[Opening RECORDS TO USE section]

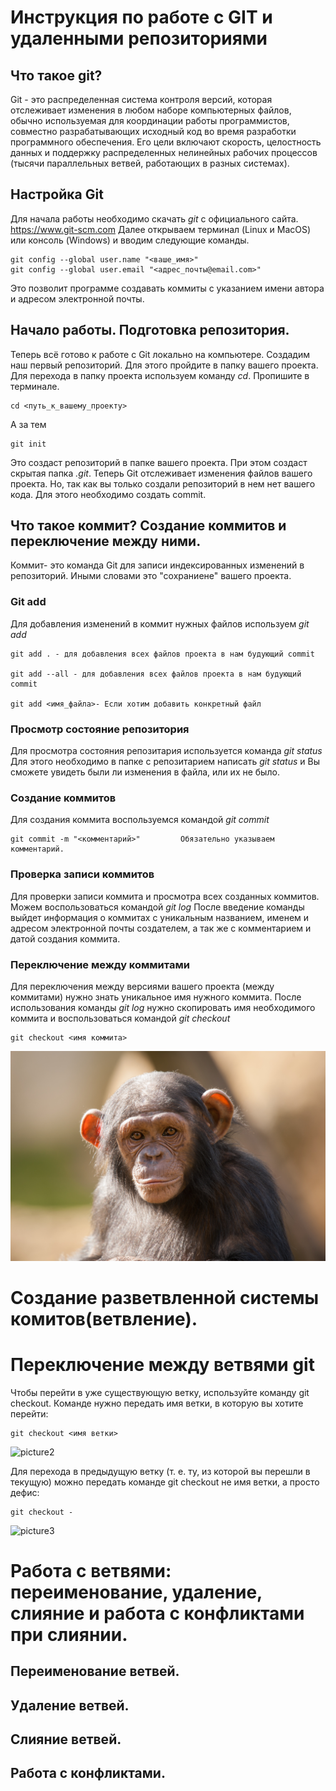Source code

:# **Инструкция по работе с GIT и удаленными репозиториями**

## **Что такое git?**
Git - это распределенная система контроля версий, которая отслеживает изменения в любом наборе компьютерных файлов, обычно используемая для координации работы программистов, совместно разрабатывающих исходный код во время разработки программного обеспечения. Его цели включают скорость, целостность данных и поддержку распределенных нелинейных рабочих процессов (тысячи параллельных ветвей, работающих в разных системах).
## **Настройка Git**
Для начала работы необходимо скачать *git* с официального сайта. <https://www.git-scm.com>
Далее открываем терминал (Linux и MacOS) или консоль (Windows) и вводим следующие команды. 

    git config --global user.name "<ваше_имя>"  
    git config --global user.email "<адрес_почты@email.com>"

Это позволит программе создавать коммиты с указанием имени автора и адресом электронной почты.

## **Начало работы. Подготовка репозитория.**
Теперь всё готово к работе с Git локально на компьютере.
Создадим наш первый репозиторий. Для этого пройдите в папку вашего проекта.
Для перехода в папку проекта используем команду *cd*. Пропишите в терминале.

    cd <путь_к_вашему_проекту>
А за тем 

    git init

Это создаст репозиторий в папке вашего проекта. При этом создаст скрытая папка *.git*. Теперь Git отслеживает изменения файлов вашего проекта. Но, так как вы только создали репозиторий в нем нет вашего кода. Для этого необходимо создать commit.
## **Что такое коммит? Создание коммитов и переключение между ними.**

Коммит- это команда Git для записи индексированных изменений в репозиторий. Иными словами это "сохраниене" вашего проекта.
### **Git add**
Для добавления изменений в коммит нужных файлов используем *git add* 

    git add . - для добавления всех файлов проекта в нам будующий commit

    git add --all - для добавления всех файлов проекта в нам будующий commit

    git add <имя_файла>- Если хотим добавить конкретный файл

### **Просмотр состояние репозитория**
Для просмотра состояния репозитария используется команда *git status*
Для этого необходимо в папке с репозитарием написать *git status* и Вы сможете увидеть были ли изменения в файла, или их не было.
### **Создание коммитов**
Для создания коммита воспользуемся командой *git commit*

    git commit -m "<комментарий>"         Обязательно указываем комментарий.

### **Проверка записи коммитов**
Для проверки записи коммита и просмотра всех созданных коммитов. Можем воспользоваться командой *git log*
После введение команды выйдет информация о коммитах с уникальным названием, именем и адресом электронной почты создателем, а так же с комментарием и датой создания коммита.


### **Переключение между коммитами**

Для переключения между версиями вашего проекта (между коммитами) нужно знать уникальное имя нужного коммита. После использования команды *git log* нужно скопировать имя необходимого коммита и воспользоваться командой *git checkout*

    git checkout <имя коммита>
![monkey](monkey.jpeg)

# Создание разветвленной системы комитов(ветвление).
# Переключение между ветвями git
Чтобы перейти в уже существующую ветку, используйте команду git checkout. Команде нужно передать имя ветки, в которую вы хотите перейти:

    git checkout <имя ветки>


![picture2](picture2.bmp)

Для перехода в предыдущую ветку (т. е. ту, из которой вы перешли в текущую) можно передать команде git checkout не имя ветки, а просто дефис:

    git checkout -
![picture3](picture3.bmp)

# Работа с ветвями: переименование, удаление, слияние и работа с конфликтами при слиянии.
## Переименование ветвей.
## Удаление ветвей.
## Слияние ветвей.
## Работа с конфликтами.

[Closing RECORDS TO USE section]

THE PROBLEM » Which lines in the records above include the word "ветвями"? Copy them out.

RESPONSE FOR THIS EXERCISE »
# Переключение между ветвями git
# Работа с ветвями: переименование, удаление, слияние и работа с конфликтами при слиянии.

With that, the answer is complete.